Eye in the sky
Police used a Fuji blimp and its Fujicam to keep an eye on events on the ground during the Republican National Convention.
N.Y.U. student deaths
New York University was shaken again by the deaths of two students in the past week, both of them students of the Tisch School of the Arts. A woman graduate student jumped to her death from the roof of the Tisch Building, 721 Broadway, on Sunday morning Sept. 5 and on Wed. Sept. 1, a Tisch sophomore, 19, died after being taken to NYU Downtown Hospital after complaining of stomach pains at his N.Y.U. residence at 80 Lafayette St. The man’s death is an as yet unexplained.
Joanne Michelle Leavy, 23, a second-year film and television graduate student at Tisch, fled, apparently distraught, from her home at 11 Waverly Pl., where she lived with her family, at about 10:20 a.m., ran to the Tisch school’s main building a block away and fell from the roof onto Mercer St. about 10 minutes later, according to police.
A witness said Leavy, who looked as if she had just put her clothes on, was crying and repeated, “Don’t tell my father, don’t tell my father,” as she ran from Waverly Pl., according to several newspaper reports. Her father, summoned by police, arrived at the scene weeping some minutes later and tearfully identified the body. A Daily News article said he told police he had just had a quarrel with his daughter.
She was the sixth N.Y.U. student to fall to her death in the past 12 months. A student, 19, died when she jumped from her boyfriend’s University Pl. apartment after a quarrel in March. A graduate student died in a fall from a Midtown building in June. A sophomore jumped six stories to her death from an apartment near Washington Sq. on Oct. 18, 2003, and on Oct. 10, 2003, a freshman jumped to his death from the 10th-floor balcony into the atrium of the Bobst Library. On Sept. 12, 2003, a student, 19, from Evanston, Ill., jumped to his death from the same Bobst Library balcony.
The other death last week was Spenser Kimbrough, 19, of Staten Island, a sophomore acting student at Tisch, who told a fellow student that he had stomach cramps at 12:20 a.m. on Wednesday. An ambulance dispatched by a 911 operator took him to NYU Downtown Hospital where he died at 3 a.m., police said.
Kimbrough’s mother said at a news conference five days later that doctors had told her that Spencer admitted to them that he had smoked marijuana and had been drinking before the stomach cramps attack, according to a New York Post article. She said her son was known for being anti-drug and she called for a full investigation of the death.
The Kimbrough family also contended that Spencer’s dorm room had not been sealed after his death to ensure a proper investigation, as N.Y.U. officials had told them it would be. The city Medical Examiner’s office said on Tues.
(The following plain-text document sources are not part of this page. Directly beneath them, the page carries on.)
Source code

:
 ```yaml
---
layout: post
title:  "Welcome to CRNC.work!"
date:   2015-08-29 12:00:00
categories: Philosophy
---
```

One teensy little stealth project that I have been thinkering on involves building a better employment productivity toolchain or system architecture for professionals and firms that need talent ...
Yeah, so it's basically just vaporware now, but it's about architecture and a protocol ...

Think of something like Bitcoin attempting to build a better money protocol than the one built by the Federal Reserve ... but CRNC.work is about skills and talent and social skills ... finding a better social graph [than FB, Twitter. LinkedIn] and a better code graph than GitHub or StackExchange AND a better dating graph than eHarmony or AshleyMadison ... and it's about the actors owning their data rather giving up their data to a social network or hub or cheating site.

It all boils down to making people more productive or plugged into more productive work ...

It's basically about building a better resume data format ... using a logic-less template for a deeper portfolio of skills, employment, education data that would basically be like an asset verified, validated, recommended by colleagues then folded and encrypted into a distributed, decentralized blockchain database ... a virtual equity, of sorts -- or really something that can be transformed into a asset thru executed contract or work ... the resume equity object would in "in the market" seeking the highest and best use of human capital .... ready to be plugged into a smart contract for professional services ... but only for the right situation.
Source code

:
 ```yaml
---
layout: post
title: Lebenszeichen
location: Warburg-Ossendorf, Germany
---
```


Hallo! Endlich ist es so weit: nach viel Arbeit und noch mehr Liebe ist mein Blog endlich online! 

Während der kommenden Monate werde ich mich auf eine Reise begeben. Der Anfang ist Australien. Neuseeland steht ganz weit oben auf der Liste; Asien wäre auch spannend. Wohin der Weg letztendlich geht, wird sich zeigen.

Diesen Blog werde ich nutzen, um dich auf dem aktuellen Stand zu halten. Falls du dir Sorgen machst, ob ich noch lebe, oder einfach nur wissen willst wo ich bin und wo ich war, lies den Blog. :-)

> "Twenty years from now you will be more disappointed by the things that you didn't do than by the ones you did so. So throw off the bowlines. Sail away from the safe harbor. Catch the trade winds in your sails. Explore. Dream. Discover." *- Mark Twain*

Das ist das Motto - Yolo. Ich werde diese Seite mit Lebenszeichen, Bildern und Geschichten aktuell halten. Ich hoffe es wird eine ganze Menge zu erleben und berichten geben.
Sept 7 that the cause of death had not yet been determined.
John Beckman, N.Y.U. spokesperson, said in regard to the Kimbrough case, “Any suggestion that the university has been less than forthcoming is wrong and unfair.” He added that the deaths of Kimbrough and Leavy were completely unrelated despite both victims being Tisch School students.
“There is an understandable desire to deduce a single cause or conclude that there is a single phenomenon,” Beckman said. “But each of these deaths has its own history and motivation, its own circumstances.”
7th Precinct fracas
An off-duty Department of Sanitation employee who went to the Seventh Precinct stationhouse on Monday afternoon Sept. 6 went into a rage, began swinging a traffic cone and attacked and slightly injured an officer who tried to stop him, police said. The D.O.S. employee, Dale Jackson, 38, was charged with assault, menacing and disorderly conduct. Police said they did not know why the suspect turned up at the stationhouse at about 4 p.m. on Labor Day.
Investigate Hester St. DOA
Police responding to a 4:53 p.m. Sat. Sept. 4 report of a man unconscious on the roof of 140 Hester St., found the victim, identified only as an Asian man, 30, dead at the scene. There was no arrest and the Medical Examiner’s office is investigating the cause of death.